• [Work to be completed]: Your answer should contain only the lines from the top of the data below down through the one with "atom은 원자적인 변수이다.", transcribed exactly and without pictures; please include nothing more.

--- --- ---

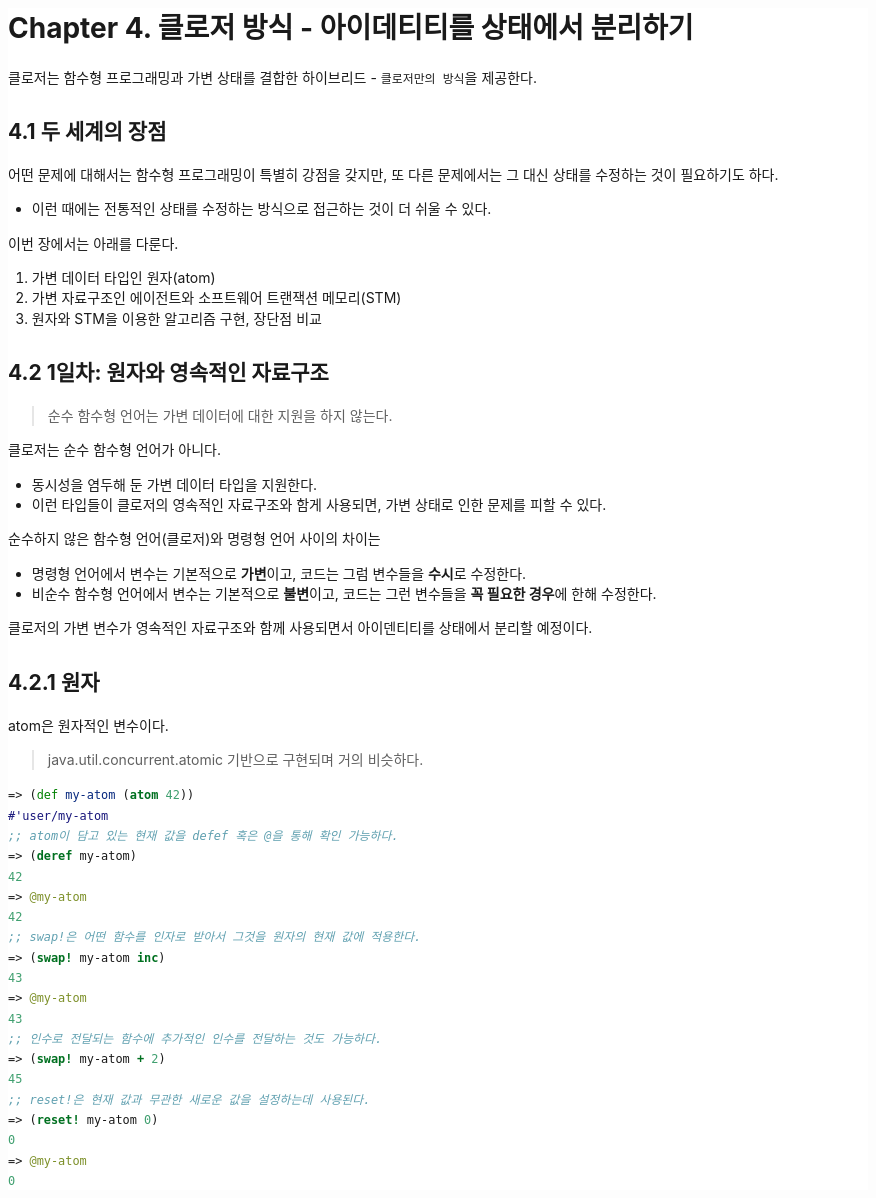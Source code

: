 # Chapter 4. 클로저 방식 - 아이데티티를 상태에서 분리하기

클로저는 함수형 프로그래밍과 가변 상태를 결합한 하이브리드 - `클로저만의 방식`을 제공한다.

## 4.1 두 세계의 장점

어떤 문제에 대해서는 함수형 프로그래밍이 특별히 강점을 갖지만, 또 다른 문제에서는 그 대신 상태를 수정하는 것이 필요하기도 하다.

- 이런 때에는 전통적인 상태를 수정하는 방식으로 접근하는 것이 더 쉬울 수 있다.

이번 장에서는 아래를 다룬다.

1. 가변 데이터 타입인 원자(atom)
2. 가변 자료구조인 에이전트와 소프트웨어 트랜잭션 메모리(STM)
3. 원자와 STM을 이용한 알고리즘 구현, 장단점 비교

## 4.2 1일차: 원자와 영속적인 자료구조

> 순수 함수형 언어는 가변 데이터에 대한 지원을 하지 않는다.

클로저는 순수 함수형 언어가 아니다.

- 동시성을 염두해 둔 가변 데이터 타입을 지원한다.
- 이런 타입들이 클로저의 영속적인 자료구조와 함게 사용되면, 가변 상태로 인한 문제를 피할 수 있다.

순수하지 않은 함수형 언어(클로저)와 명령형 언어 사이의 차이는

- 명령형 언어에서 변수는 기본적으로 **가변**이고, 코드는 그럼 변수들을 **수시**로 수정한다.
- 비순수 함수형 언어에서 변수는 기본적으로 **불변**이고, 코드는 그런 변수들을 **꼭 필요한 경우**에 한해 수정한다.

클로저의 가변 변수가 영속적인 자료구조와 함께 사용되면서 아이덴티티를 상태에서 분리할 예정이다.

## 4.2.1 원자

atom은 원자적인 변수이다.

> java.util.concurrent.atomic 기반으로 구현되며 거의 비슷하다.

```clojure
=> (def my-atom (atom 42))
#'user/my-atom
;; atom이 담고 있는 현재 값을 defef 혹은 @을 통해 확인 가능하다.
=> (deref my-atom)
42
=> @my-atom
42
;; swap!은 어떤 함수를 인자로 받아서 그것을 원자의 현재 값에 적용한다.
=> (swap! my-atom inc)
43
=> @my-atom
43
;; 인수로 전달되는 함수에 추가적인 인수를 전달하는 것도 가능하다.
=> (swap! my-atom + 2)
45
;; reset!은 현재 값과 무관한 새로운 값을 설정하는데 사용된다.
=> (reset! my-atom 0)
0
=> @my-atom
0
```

--- --- ---

• [Solution for this problem]:
Source code

: # Chapter 4. 클로저 방식 - 아이데티티를 상태에서 분리하기

클로저는 함수형 프로그래밍과 가변 상태를 결합한 하이브리드 - `클로저만의 방식`을 제공한다.

## 4.1 두 세계의 장점

어떤 문제에 대해서는 함수형 프로그래밍이 특별히 강점을 갖지만, 또 다른 문제에서는 그 대신 상태를 수정하는 것이 필요하기도 하다.

- 이런 때에는 전통적인 상태를 수정하는 방식으로 접근하는 것이 더 쉬울 수 있다.

이번 장에서는 아래를 다룬다.

1. 가변 데이터 타입인 원자(atom)
2. 가변 자료구조인 에이전트와 소프트웨어 트랜잭션 메모리(STM)
3. 원자와 STM을 이용한 알고리즘 구현, 장단점 비교

## 4.2 1일차: 원자와 영속적인 자료구조

> 순수 함수형 언어는 가변 데이터에 대한 지원을 하지 않는다.

클로저는 순수 함수형 언어가 아니다.

- 동시성을 염두해 둔 가변 데이터 타입을 지원한다.
- 이런 타입들이 클로저의 영속적인 자료구조와 함게 사용되면, 가변 상태로 인한 문제를 피할 수 있다.

순수하지 않은 함수형 언어(클로저)와 명령형 언어 사이의 차이는

- 명령형 언어에서 변수는 기본적으로 **가변**이고, 코드는 그럼 변수들을 **수시**로 수정한다.
- 비순수 함수형 언어에서 변수는 기본적으로 **불변**이고, 코드는 그런 변수들을 **꼭 필요한 경우**에 한해 수정한다.

클로저의 가변 변수가 영속적인 자료구조와 함께 사용되면서 아이덴티티를 상태에서 분리할 예정이다.

## 4.2.1 원자

atom은 원자적인 변수이다.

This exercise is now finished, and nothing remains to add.